Больше они не разговаривали, Саргин налил еще чаю, напоил деда, и тот заснул, а после снова провалился в бессознательное состояние.

Травки Тимофей нашел там, где дед и указал, заварил и терпеливо и настойчиво влил в беспокойную Степаниду целую кружку, хоть она и отворачивалась и пыталась оттолкнуть его руку, находясь все в том же состоянии прострации.

Девушка успокоилась вроде и заснула через какое-то время. И Тимофей, получив передышку, даже смог разогреть и спокойно поесть гречневой каши, до которой так ни он, ни она и не дотронулись, и устроить себе спальное место на тех же полатях, где лежала Степанида, головой к голове, прилег и немного отдохнул. А потом как в том анекдоте: концепция поменялась, и девушку начало трясти.

– Холодно, – жаловалась непонятно кому она, стуча зубами.

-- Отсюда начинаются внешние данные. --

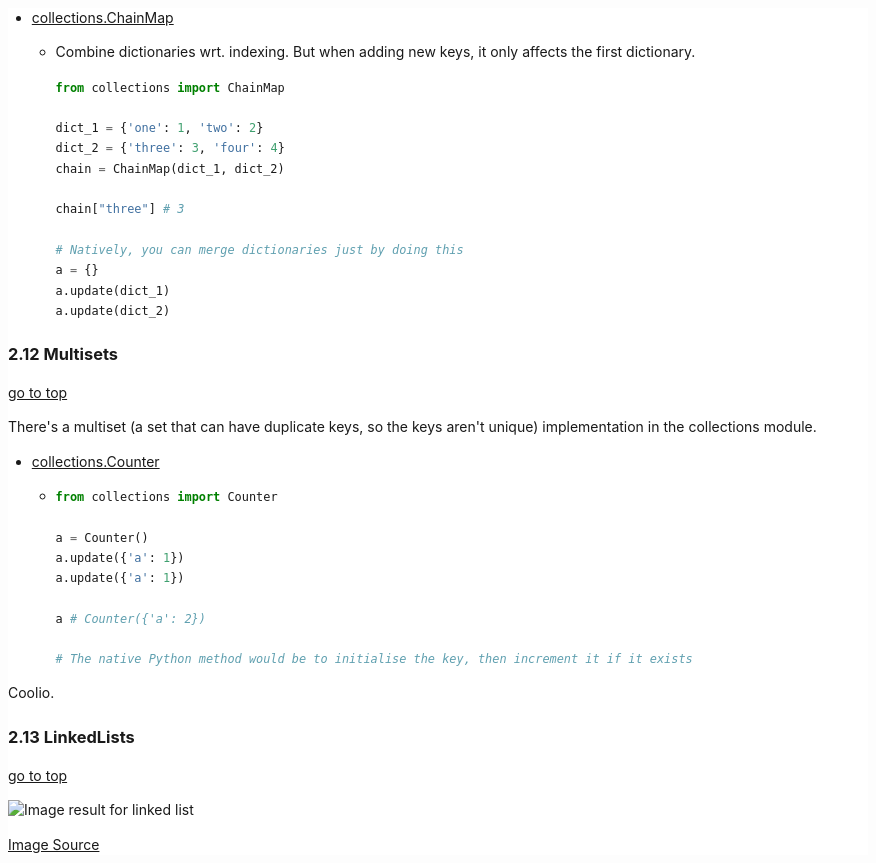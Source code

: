 - [collections.ChainMap](<https://docs.python.org/3/library/collections.html#collections.ChainMap>)

  - Combine dictionaries wrt. indexing. But when adding new keys, it only affects the first dictionary.

    ```python
    from collections import ChainMap
    
    dict_1 = {'one': 1, 'two': 2}
    dict_2 = {'three': 3, 'four': 4}
    chain = ChainMap(dict_1, dict_2)
    
    chain["three"] # 3
    
    # Natively, you can merge dictionaries just by doing this
    a = {}
    a.update(dict_1)
    a.update(dict_2)
    ```



### 2.12 Multisets <a name="2.12"></a>
[go to top](#top)


There's a multiset (a set that can have duplicate keys, so the keys aren't unique) implementation in the collections module.

- [collections.Counter](<https://docs.python.org/3/library/collections.html#collections.Counter>)

  - ```python
    from collections import Counter
    
    a = Counter()
    a.update({'a': 1})
    a.update({'a': 1})
    
    a # Counter({'a': 2})
    
    # The native Python method would be to initialise the key, then increment it if it exists
    ```

Coolio.



### 2.13 LinkedLists <a name="2.13"></a>
[go to top](#top)


![Image result for linked list](../Python%203/assets/singly-ll.png)

[Image Source](<https://www.interviewbit.com/courses/programming/topics/linked-lists/>)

Он попробовал ее лоб – температура спала, но все еще держалась где-то у тридцати восьми, наверное, неосознанно она куталась в одеяло, сжимаясь в комок, и ее подбородочек дрожал мелко-мелко. Он подогрел травяной настой, дал ей выпить. На этот раз Стеша сама держала кружку и, чуть обжигаясь, торопливо глотала, а потом снова закуталась в одеяло. Он накрыл ее сверху еще и ее курткой и плащом дяди Миши, но девушку все трясло и трясло, как после долгого стояния на морозе.

Так. Понятно. Как обычно, нужны неординарные методы.

И знаете, их есть у нас, как говорят в Одессе.

Приняв решение, Саргин быстро сдернул с нее все и принялся раздевать.

– Думаете, так станет теплее? – спросила она чуть сипловатым голосом с большим сомнением.

Он резко поднял голову, внимательно всмотрелся в ее лицо и понял, что девушка не бредит, а действительно разговаривает с ним, правда, глаза ее лихорадочно блестят от температуры, и понимает ли сама до конца, что говорит, вопрос.

– Уверен, – твердо заявил он и продолжил стаскивать с нее одежду.

Второй раз за вечер.

И замер на какое-то мгновение, раздев до трусиков.

В прошлый раз она так полыхала жаром, что Саргин думал только о том, чтобы срочно ей помочь и немедленно сбить температуру, хотя, понятное дело, все, что надо, заметил и оценил мужским сознанием. Но сейчас, наверное, потому что собрался греть ее определенным образом, затормозил, разглядывая.